In 1912 Mrs Nessie Egerton Stewart Brown, President of the Lancashire and Cheshire Women’s Liberal Association warned that its members were losing patience with the Lancashire and Cheshire Liberal Association’s refusal to discuss the question of Women’s Suffrage. At the same time Leigh’s Liberal women were offered an alternative. The NUWSS, which contained a large Liberal contingent, disappointed by the Liberal Party’s continual rejection of women’s suffrage reached an agreement with the Labour Party. The Labour Party was the only party to pledge its complete support for Women’s Suffrage, the NUWSS agreed to support Labour Parliamentary and municipal candidates.
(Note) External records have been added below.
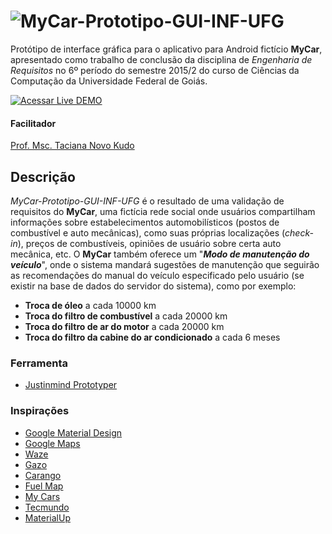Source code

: ![MyCar-Prototipo-GUI-INF-UFG](https://rawgit.com/gustavosotnas/MyCar-Prototipo-GUI-INF-UFG/master/Desenhos%20do%20protótipo/MyCar.svg)
==============================================

Protótipo de interface gráfica para o aplicativo para Android fictício **MyCar**, apresentado como trabalho de conclusão da disciplina de *Engenharia de Requisitos* no 6º período do semestre 2015/2 do curso de Ciências da Computação da Universidade Federal de Goiás.

<!-- Usando botão gerado dinamicamente pelo dabuttonfactory.com -->
[![Acessar Live DEMO](http://dabuttonfactory.com/button.png?t=ACESSAR&f=Roboto-Bold&ts=14&tc=fff&hp=16&vp=8&c=2&bgt=unicolored&bgc=009688&shs=2&shc=eee&sho=s)](http://gustavosotnas.github.io/MyCar)

#### Facilitador

[Prof. Msc. Taciana Novo Kudo](mailto:taciana@inf.ufg.br)

Descrição
---------

*MyCar-Prototipo-GUI-INF-UFG* é o resultado de uma validação de requisitos do **MyCar**, uma fictícia rede social onde usuários compartilham informações sobre estabelecimentos automobilísticos (postos de combustível e auto mecânicas), como suas próprias localizações (*check-in*), preços de combustíveis, opiniões de usuário sobre certa auto mecânica, etc. O **MyCar** também oferece um "***Modo de manutenção do veículo***", onde o sistema mandará sugestões de manutenção que seguirão as recomendações do manual do veículo especificado pelo usuário (se existir na base de dados do servidor do sistema), como por exemplo:

- **Troca de óleo** a cada 10000 km
- **Troca do filtro de combustível** a cada 20000 km
- **Troca do filtro de ar do motor** a cada 20000 km
- **Troca do filtro da cabine do ar condicionado** a cada 6 meses

### Ferramenta

* [Justinmind Prototyper](http://www.justinmind.com)

### Inspirações

* [Google Material Design](http://www.google.com/design/spec/material-design/introduction.html)
* [Google Maps](https://play.google.com/store/apps/details?id=com.google.android.apps.maps)
* [Waze](https://play.google.com/store/apps/details?id=com.waze)
* [Gazo](https://play.google.com/store/apps/details?id=br.com.neoway.gazo)
* [Carango](https://play.google.com/store/apps/details?id=br.com.carango)
* [Fuel Map](https://play.google.com/store/apps/details?id=au.com.fuelmap)
* [My Cars](https://play.google.com/store/apps/details?id=com.aguirre.android.mycar.activity)
* [Tecmundo](http://www.tecmundo.com.br)
* [MaterialUp](http://www.materialup.com)
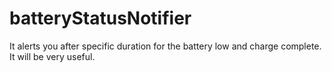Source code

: # batteryStatusNotifier

It alerts you after specific duration for the battery low and charge complete.
It will be very useful.
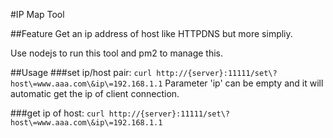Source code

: #IP Map Tool

##Feature
Get an ip address of host like HTTPDNS but more simpliy.

Use nodejs to run this tool and pm2 to manage this.

##Usage
###set ip/host pair:
`curl http://{server}:11111/set\?host\=www.aaa.com\&ip\=192.168.1.1`
Parameter 'ip' can be empty and it will automatic get the ip of client connection.

###get ip of host:
`curl http://{server}:11111/set\?host\=www.aaa.com\&ip\=192.168.1.1`
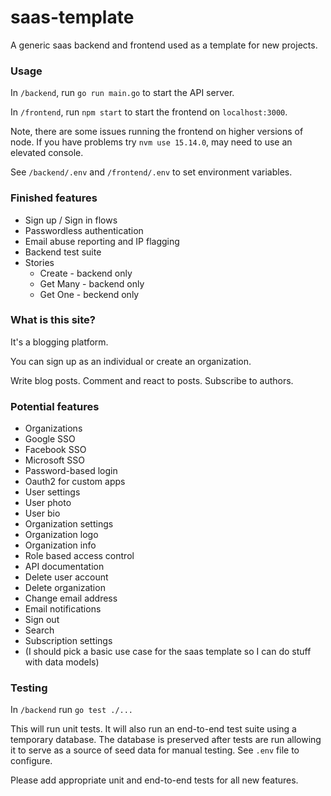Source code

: # saas-template

A generic saas backend and frontend used as a template for new projects.

### Usage

In `/backend`, run `go run main.go` to start the API server.

In `/frontend`, run `npm start` to start the frontend on `localhost:3000`.

Note, there are some issues running the frontend on higher versions of node. If you have problems try `nvm use 15.14.0`, may need to use an elevated console.

See `/backend/.env` and `/frontend/.env` to set environment variables.

### Finished features

- Sign up / Sign in flows
- Passwordless authentication
- Email abuse reporting and IP flagging
- Backend test suite
- Stories
    - Create - backend only
    - Get Many - backend only
    - Get One - beckend only

### What is this site?

It's a blogging platform.

You can sign up as an individual or create an organization.

Write blog posts. Comment and react to posts. Subscribe to authors.

### Potential features

- Organizations
- Google SSO
- Facebook SSO
- Microsoft SSO
- Password-based login
- Oauth2 for custom apps
- User settings
- User photo
- User bio
- Organization settings
- Organization logo
- Organization info
- Role based access control
- API documentation
- Delete user account
- Delete organization
- Change email address
- Email notifications
- Sign out
- Search
- Subscription settings
- (I should pick a basic use case for the saas template so I can do stuff with data models)

### Testing

In `/backend` run `go test ./...`

This will run unit tests. It will also run an end-to-end test suite using a temporary database. The database is preserved after tests are run allowing it to serve as a source of seed data for manual testing. See `.env` file to configure.

Please add appropriate unit and end-to-end tests for all new features.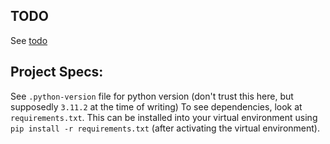 ## TODO

See [todo](https://docs.google.com/document/d/1gWQHQLnbmLAFU803R5PDppPUfEuDSqI9zcojWwCd8FM/edit?usp=sharing)

## Project Specs:
See `.python-version` file for python version (don't trust this here, but supposedly `3.11.2` at the time of writing)
To see dependencies, look at `requirements.txt`. This can be installed into your virtual environment 
using `pip install -r requirements.txt` (after activating the virtual environment).
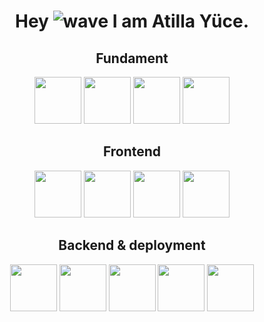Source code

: <h1 align="center">
  Hey <img src="https://user-images.githubusercontent.com/18350557/176309783-0785949b-9127-417c-8b55-ab5a4333674e.gif" alt="wave"> I am Atilla Yüce.
</h1>


 
<div align="center">
  <h2 align="center">Fundament</h2>
  <img src="https://github.com/user-attachments/assets/5932717f-7993-4aeb-befc-2d1ba22b6623" width="75" style="display: inline-block;">
  <img src="https://github.com/user-attachments/assets/b433cc6b-f692-418b-91e4-7300be0ef907" width="75" style="display: inline-block;">
  <img src="https://github.com/user-attachments/assets/38b2646b-7fde-48d7-9741-21d708607c4e" width="75" style="display: inline-block;">
  <img src="https://github.com/user-attachments/assets/7ca93a12-adfd-4ac4-a140-c420f03364ca" width="75" style="display: inline-block;">
</div>

<div align="center">
  <h2 align="center">Frontend</h2>
<img src="https://github.com/user-attachments/assets/112c5f12-26e5-4e84-aaac-984937ebce05" width="75">
    <img src="https://github.com/user-attachments/assets/ebb4dbe6-537e-4ca1-8473-0b15045f11c3" width="75">
   <img src="https://github.com/user-attachments/assets/cca95d72-aaaf-4de5-878c-63443b5793f8" width="75">
    <img src="https://github.com/user-attachments/assets/3412d02c-cf5d-4b66-8e62-89e4b3606bea" width="75">
</div>

<div align="center">
  <h2 align="center">Backend & deployment</h2>
<img src="https://github.com/user-attachments/assets/3002cc07-72e6-4c3a-9930-337ae256f4f8" width="75">
   <img src="https://github.com/user-attachments/assets/7ba4f489-7ee9-4659-80a1-52f95d72570a" width="75">
   <img src="https://github.com/user-attachments/assets/0ce2236e-742e-4448-a5b5-5b9e9d10f13d" width="75">
  <img src="https://github.com/user-attachments/assets/4ba3df71-82b4-41a8-8454-58b227a16272" width="75">
       <img src="https://github.com/user-attachments/assets/733c5670-957d-4d0a-aaff-1af70aa99700" width="75"> 
</div>




  




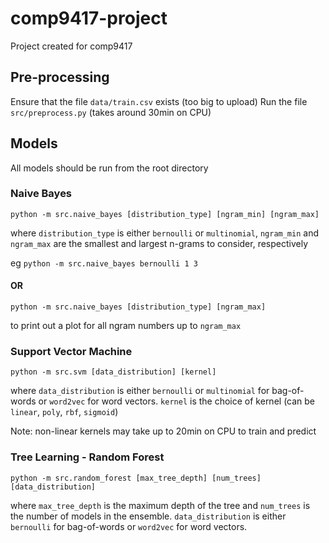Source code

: # comp9417-project
Project created for comp9417

## Pre-processing
Ensure that the file `data/train.csv` exists (too big to upload)
Run the file `src/preprocess.py` (takes around 30min on CPU)

## Models
All models should be run from the root directory

### Naive Bayes

`python -m src.naive_bayes [distribution_type] [ngram_min] [ngram_max]`

where `distribution_type` is either `bernoulli` or `multinomial`, `ngram_min` and `ngram_max` are the smallest and largest n-grams to consider, respectively

eg `python -m src.naive_bayes bernoulli 1 3`

#### OR

`python -m src.naive_bayes [distribution_type] [ngram_max]`

to print out a plot for all ngram numbers up to `ngram_max`

### Support Vector Machine

`python -m src.svm [data_distribution] [kernel]`

where `data_distribution` is either `bernoulli` or `multinomial` for bag-of-words or `word2vec` for word vectors. `kernel` is the choice of kernel (can be `linear`, `poly`, `rbf`, `sigmoid`)

Note: non-linear kernels may take up to 20min on CPU to train and predict

### Tree Learning - Random Forest

`python -m src.random_forest [max_tree_depth] [num_trees] [data_distribution]`

where `max_tree_depth` is the maximum depth of the tree and `num_trees` is the number of models in the ensemble. `data_distribution` is either `bernoulli` for bag-of-words or `word2vec` for word vectors. 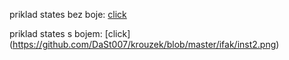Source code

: priklad states bez boje: [click](https://github.com/DaSt007/krouzek/blob/master/ifak/inst.png)

priklad states s bojem: [click] (https://github.com/DaSt007/krouzek/blob/master/ifak/inst2.png)

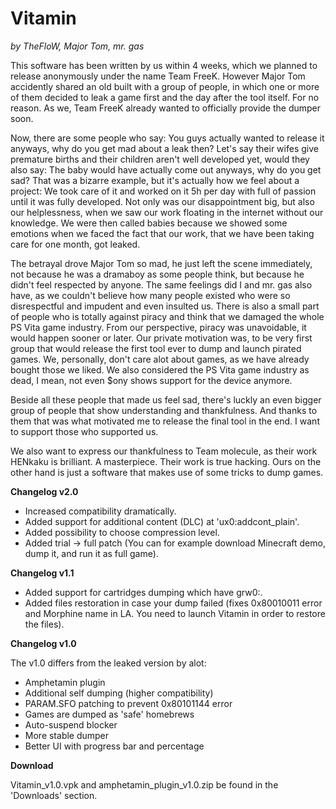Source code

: # Vitamin #
*by TheFloW, Major Tom, mr. gas*

This software has been written by us within 4 weeks, which we planned to release anonymously under the name Team FreeK. However Major Tom accidently shared an old built with a group of people, in which one or more of them decided to leak a game first and the day after the tool itself. For no reason. As we, Team FreeK already wanted to officially provide the dumper soon.

Now, there are some people who say: You guys actually wanted to release it anyways, why do you get mad about a leak then? Let's say their wifes give premature births and their children aren't well developed yet, would they also say: The baby would have actually come out anyways, why do you get sad?
That was a bizarre example, but it's actually how we feel about a project: We took care of it and worked on it 5h per day with full of passion until it was fully developed. Not only was our disappointment big, but also our helplessness, when we saw our work floating in the internet without our knowledge. We were then called babies because we showed some emotions when we faced the fact that our work, that we have been taking care for one month, got leaked.


The betrayal drove Major Tom so mad, he just left the scene immediately, not because he was a dramaboy as some people think, but because he didn't feel respected by anyone. The same feelings did I and mr. gas also have, as we couldn't believe how many people existed who were so disrespectful and impudent and even insulted us. There is also a small part of people who is totally against piracy and think that we damaged the whole PS Vita game industry. From our perspective, piracy was unavoidable, it would happen sooner or later. Our private motivation was, to be very first group that would release the first tool ever to dump and launch pirated games. We, personally, don't care alot about games, as we have already bought those we liked. We also considered the PS Vita game industry as dead, I mean, not even $ony shows support for the device anymore.


Beside all these people that made us feel sad, there's luckly an even bigger group of people that show understanding and thankfulness. And thanks to them that was what motivated me to release the final tool in the end. I want to support those who supported us.

We also want to express our thankfulness to Team molecule, as their work HENkaku is brilliant. A masterpiece. Their work is true hacking. Ours on the other hand is just a software that makes use of some tricks to dump games.


**Changelog v2.0**
* Increased compatibility dramatically.
* Added support for additional content (DLC) at 'ux0:addcont_plain'.
* Added possibility to choose compression level.
* Added trial -> full patch (You can for example download Minecraft demo, dump it, and run it as full game).

**Changelog v1.1**

* Added support for cartridges dumping which have grw0:.
* Added files restoration in case your dump failed (fixes 0x80010011 error and Morphine name in LA. You need to launch Vitamin in order to restore the files).


**Changelog v1.0**

The v1.0 differs from the leaked version by alot:

* Amphetamin plugin
* Additional self dumping (higher compatibility)
* PARAM.SFO patching to prevent 0x80101144 error
* Games are dumped as 'safe' homebrews
* Auto-suspend blocker
* More stable dumper
* Better UI with progress bar and percentage


**Download**

Vitamin_v1.0.vpk and amphetamin_plugin_v1.0.zip be found in the 'Downloads' section.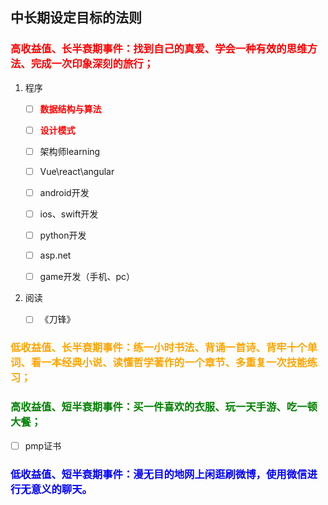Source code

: ## 中长期设定目标的法则

### <span style="color:red">高收益值、长半衰期事件：找到自己的真爱、学会一种有效的思维方法、完成一次印象深刻的旅行；</span>
1. 程序
   - [ ] <span style="color:red">**数据结构与算法**</span>

   - [ ] <span style="color:red">**设计模式**</span>

   - [ ] 架构师learning

   - [ ] Vue\react\angular

   - [ ] android开发

   - [ ] ios、swift开发

   - [ ] python开发

   - [ ] asp.net

   - [ ] game开发（手机、pc）


2. 阅读
   - [ ] 《刀锋》

  

### <span style="color:orange">低收益值、长半衰期事件：练一小时书法、背诵一首诗、背牢十个单词、看一本经典小说、读懂哲学著作的一个章节、多重复一次技能练习；</span>

### <span style="color:green">高收益值、短半衰期事件：买一件喜欢的衣服、玩一天手游、吃一顿大餐；</span>

- [ ] pmp证书

### <span style="color:blue">低收益值、短半衰期事件：漫无目的地网上闲逛刷微博，使用微信进行无意义的聊天。</span>



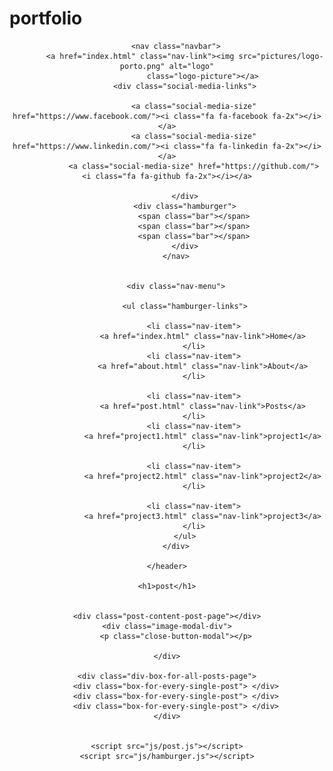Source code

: # portfolio


<header class="header-hamburger">

        <nav class="navbar">
            <a href="index.html" class="nav-link"><img src="pictures/logo-porto.png" alt="logo"
                    class="logo-picture"></a>
            <div class="social-media-links">

                <a class="social-media-size" href="https://www.facebook.com/"><i class="fa fa-facebook fa-2x"></i></a>
                <a class="social-media-size" href="https://www.linkedin.com/"><i class="fa fa-linkedin fa-2x"></i></a>
                <a class="social-media-size" href="https://github.com/"> <i class="fa fa-github fa-2x"></i></a>

            </div>
            <div class="hamburger">
                <span class="bar"></span>
                <span class="bar"></span>
                <span class="bar"></span>
            </div>
        </nav>


        <div class="nav-menu">

            <ul class="hamburger-links">

                <li class="nav-item">
                    <a href="index.html" class="nav-link">Home</a>
                </li>
                <li class="nav-item">
                    <a href="about.html" class="nav-link">About</a>
                </li>

                <li class="nav-item">
                    <a href="post.html" class="nav-link">Posts</a>
                </li>
                <li class="nav-item">
                    <a href="project1.html" class="nav-link">project1</a>
                </li>

                <li class="nav-item">
                    <a href="project2.html" class="nav-link">project2</a>
                </li>

                <li class="nav-item">
                    <a href="project3.html" class="nav-link">project3</a>
                </li>
            </ul>
        </div>

    </header>

    <h1>post</h1>


    <div class="post-content-post-page"></div>
    <div class="image-modal-div">
        <p class="close-button-modal"></p>

    </div>

    <div class="div-box-for-all-posts-page">
        <div class="box-for-every-single-post"> </div>
        <div class="box-for-every-single-post"> </div>
        <div class="box-for-every-single-post"> </div>
    </div>


    <script src="js/post.js"></script>
    <script src="js/hamburger.js"></script>
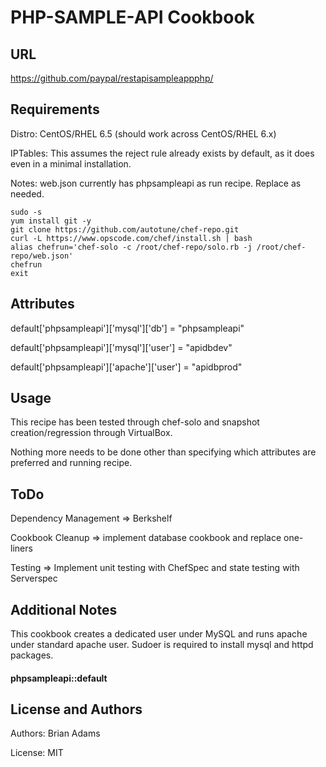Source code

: PHP-SAMPLE-API Cookbook
=======================

URL
--

https://github.com/paypal/rest­api­sample­app­php/

Requirements
------------
Distro: CentOS/RHEL 6.5 (should work across CentOS/RHEL 6.x)

IPTables: This assumes the reject rule already exists by default, as it does
          even in a minimal installation. 

Notes: web.json currently has phpsampleapi as run recipe. Replace as needed. 

    sudo -s
    yum install git -y
    git clone https://github.com/autotune/chef-repo.git
    curl -L https://www.opscode.com/chef/install.sh | bash
    alias chefrun='chef-solo -c /root/chef-repo/solo.rb -j /root/chef-repo/web.json'
    chefrun
    exit

Attributes
----------
default['phpsampleapi']['mysql']['db'] = "phpsampleapi"

default['phpsampleapi']['mysql']['user'] = "apidbdev"

default['phpsampleapi']['apache']['user'] = "apidbprod"


Usage
-----

This recipe has been tested through chef-solo and snapshot creation/regression through VirtualBox. 

Nothing more needs to be done other than specifying which attributes are preferred and running recipe. 

ToDo
----

Dependency Management => Berkshelf 

Cookbook Cleanup => implement database cookbook and replace one-liners

Testing => Implement unit testing with ChefSpec and state testing with Serverspec 
 

Additional Notes
----------------

This cookbook creates a dedicated user under MySQL and runs apache under standard apache user. 
Sudoer is required to install mysql and httpd packages. 

#### phpsampleapi::default

License and Authors
-------------------

Authors: Brian Adams 

License: MIT 
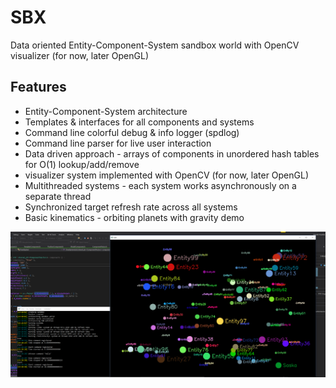 # SBX
Data oriented Entity-Component-System sandbox world with OpenCV visualizer (for now, later OpenGL)
## Features
- Entity-Component-System architecture
- Templates & interfaces for all components and systems
- Command line colorful debug & info logger (spdlog)
- Command line parser for live user interaction
- Data driven approach - arrays of components in unordered hash tables for O(1) lookup/add/remove
- visualizer system implemented with OpenCV (for now, later OpenGL)
- Multithreaded systems - each system works asynchronously on a separate thread
- Synchronized target refresh rate across all systems
- Basic kinematics - orbiting planets with gravity demo

![blobs](https://github.com/zdenyhraz/SBX/blob/master/pics/2.png?raw=true)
The Conservative Party in the main, were anti-women’s suffrage. In the 1913 St Mary’s Ward, Conservative Councillor W.R.Boydell fighting for re-election in 1913 had no women helpers, despite there being a large Women’s Unionist Association in the ward. The victor, Labour’s J.H. Wright, when praising the WLL canvassers, commented that Boydell had had to do "all the spade work himself". W.R. Boydell and George Hunter, Liberal Councillor for St Mary’s in 1911, was a proven women’s suffragist. In 1911, at the request of the NUWSS, Leigh Council was one of 146 County, Borough and District Councils, to petition Parliament in support of enfranchising women householders. In council, it was Councillor Hunter who moved the resolution with Councillor Boydell seconding.

==Wider involvement==

Throughout this period the NUWSS called on its member societies to take part in the mass demonstrations and rallies. As a significant proportion of the participants were northern working women, prominent among these being pit brow women and mill workers, in all probability some Leigh women were represented. Despite details of ordinary women’s personal involvement being hard to find, there is evidence that members of the Leigh Women’s Suffrage Society spent weeks making goods to sell on the Leigh, Wigan, Farnworth and Eccles stall at the 1912 NUWSS fund-raising bazaar at the Midland Hotel, Manchester.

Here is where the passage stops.